++++ Exercise materials ++++
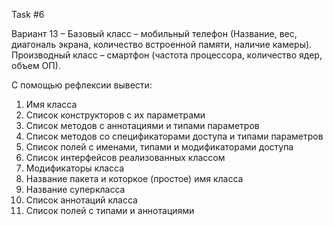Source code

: Task #6

Вариант 13 – Базовый класс – мобильный телефон (Название, вес, диагональ экрана, количество встроенной памяти, наличие камеры). Производный класс – смартфон (частота процессора, количество ядер, объем ОП).

С помощью рефлексии вывести:
1. Имя класса
2. Список конструкторов с их параметрами
3. Список методов с аннотациями и типами параметров
4. Список методов со спецификаторами доступа и типами параметров
5. Список полей с именами, типами и модификаторами доступа
6. Список интерфейсов реализованных классом
7. Модификаторы класса
8. Название пакета и которкое (простое) имя класса
9. Название суперкласса
10. Список аннотаций класса
11. Список полей с типами и аннотациями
++++
Work instruction –
Check each line above for the string "параметров" and copy every line that has it.

Solution –
3. Список методов с аннотациями и типами параметров
4. Список методов со спецификаторами доступа и типами параметров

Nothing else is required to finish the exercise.